Een leven als een porseleinkast, vol kwetsbaarheid
"Ger! Ben je er eigenlijk wel? En wat belangrijker is: heb je mijn laatste fax wel volledig doorgekregen?"
Zo begint het tweede deel van Faxen aan Ger, alsof Nicolien Mizee (1965) nooit opgehouden is. En eigenlijk is ze dat ook niet, integendeel, je zou kunnen zeggen dat het eerste boek vol was en dat het dus nodig was een tweede deel te schrijven, want de fax ratelde door. Het is inmiddels 1997 en nog steeds schrijft ze faxen aan Ger, haar oud-docent, vertelt hem over haar gevoelens en ervaringen en nog steeds antwoordt hij niet. Overigens vindt zij dat geen probleem. Zij houdt van hem op haar manier en dat is voldoende. Al zou ze ‘Ger van mijn hart’ graag eens in zijn buik knijpen of zijn armen strelen.
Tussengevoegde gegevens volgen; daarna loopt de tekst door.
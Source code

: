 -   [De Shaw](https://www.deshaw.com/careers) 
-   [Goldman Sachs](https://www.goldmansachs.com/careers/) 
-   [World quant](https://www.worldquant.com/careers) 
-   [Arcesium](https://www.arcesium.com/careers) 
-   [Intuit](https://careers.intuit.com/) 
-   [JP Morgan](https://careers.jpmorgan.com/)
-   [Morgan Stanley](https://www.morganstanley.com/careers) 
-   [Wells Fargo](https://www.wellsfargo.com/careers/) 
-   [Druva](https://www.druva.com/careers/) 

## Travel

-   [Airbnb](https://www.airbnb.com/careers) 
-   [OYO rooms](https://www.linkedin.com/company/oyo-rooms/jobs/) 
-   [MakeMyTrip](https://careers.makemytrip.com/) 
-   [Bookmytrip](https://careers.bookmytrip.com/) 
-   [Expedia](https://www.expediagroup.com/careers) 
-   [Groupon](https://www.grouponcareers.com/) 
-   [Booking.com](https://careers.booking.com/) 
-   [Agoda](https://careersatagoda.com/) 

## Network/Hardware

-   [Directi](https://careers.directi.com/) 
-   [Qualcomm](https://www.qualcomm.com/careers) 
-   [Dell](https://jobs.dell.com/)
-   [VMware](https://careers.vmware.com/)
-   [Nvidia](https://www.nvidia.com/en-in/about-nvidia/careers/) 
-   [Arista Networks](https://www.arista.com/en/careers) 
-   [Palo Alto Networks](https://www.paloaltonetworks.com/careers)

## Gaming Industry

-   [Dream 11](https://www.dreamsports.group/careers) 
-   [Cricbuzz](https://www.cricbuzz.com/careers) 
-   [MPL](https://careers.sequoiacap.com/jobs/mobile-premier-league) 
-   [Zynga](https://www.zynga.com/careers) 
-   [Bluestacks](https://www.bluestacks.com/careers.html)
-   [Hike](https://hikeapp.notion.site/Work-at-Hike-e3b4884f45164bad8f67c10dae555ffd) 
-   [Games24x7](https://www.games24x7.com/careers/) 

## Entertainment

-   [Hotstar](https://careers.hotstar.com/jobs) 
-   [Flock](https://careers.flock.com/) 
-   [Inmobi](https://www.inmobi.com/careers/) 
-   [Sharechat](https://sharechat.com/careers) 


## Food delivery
De porseleinkast is echter niet zomaar een vervolg op het eerste boek. Het is eerder een verdieping. In De kennismaking (deel I) ontmoet de lezer de familie, vrienden en overige relaties van Nicolien. Het wordt al duidelijk dat zij geen alledaags leven leidt. Een baan van negen tot vijf is voor haar niet weggelegd. Depressies kunnen maanden duren, redenen te over om een therapeut te bezoeken, Yolande, maar ons voorgesteld als het Orakel. De laatste speelt in haar leven een belangrijke rol. Zij geeft adviezen en soms, zoals bij de problemen die Nicolien met haar moeder heeft, werkt ze sturend. Toch blijft Nicolien een buitenstaander die niet kan snappen wat andere mensen beweegt.
Haar vijfjarige nichtje Bio dient als spiegel voor haar eigen gevoelens. Zij kan zich ook niet voegen naar anderen. Nicolien is dol op haar en als ze vertelt over de mislukte zwemlessen van Bio, spiegelt ze haar eigen problemen op een indrukwekkende wijze.
"Als ik naar Bio kijk, zie ik dat zij evenmin iets te kiezen heeft. Ook zij is ondergeschikt aan zichzelf. Alleen al dat ze met anderen moet omgaan, is een concessie. Het lukt haar, zolang ze aan de zijlijn mag blijven staan, maar zodra de aandacht volledig op haar gericht is en er werkelijk iets van haar verwacht wordt, haakt ze af."
Al vechtend tegen haar tekortkomingen zien we dat zij zichzelf min of meer gaat accepteren zoals ze is en dat ook gaat vragen van anderen. Op de verhouding met haar moeder heeft dat een vernietigende uitwerking.
"Wat kon het mens me nog doen? Nare dingen zeggen. Maar ik zou het verbaal vampirisme nooit meer zo ver laten komen; ik zou onmiddellijk terugslaan. Zo langzamerhand was het me duidelijk geworden dat zij net zo bang was voor mij als ik voor haar. Dat gaf moed. En ik sliep als een blok…"
Het omzetten van de faxen in een boek komt ter sprake in dit tweede deel. Compleet met verhaallijnen die zij volgt. En wie kan dat beter weergeven dan de schrijver zelf.
“We hadden ook een aardig beeld van een leven – het mijne – met als verhaallijnen de strijd om de arbeidsongeschiktheidsverklaring, de Werdegang als scenarioschrijver, op de achtergrond het familieleven, het model staan en de vroege jaren. En de verhouding met jou als de rode draad.”
Het is een bijzonder concept, een leven op papier gezet aan de hand van faxen. Niet bedacht, maar zo beleefd. Kwetsbaar is ze en onzeker, maar absoluut eerlijk. Dat, gecombineerd met een prachtige stijl van schrijven maakt het lezen van De porseleinkast zeer de moeite waard.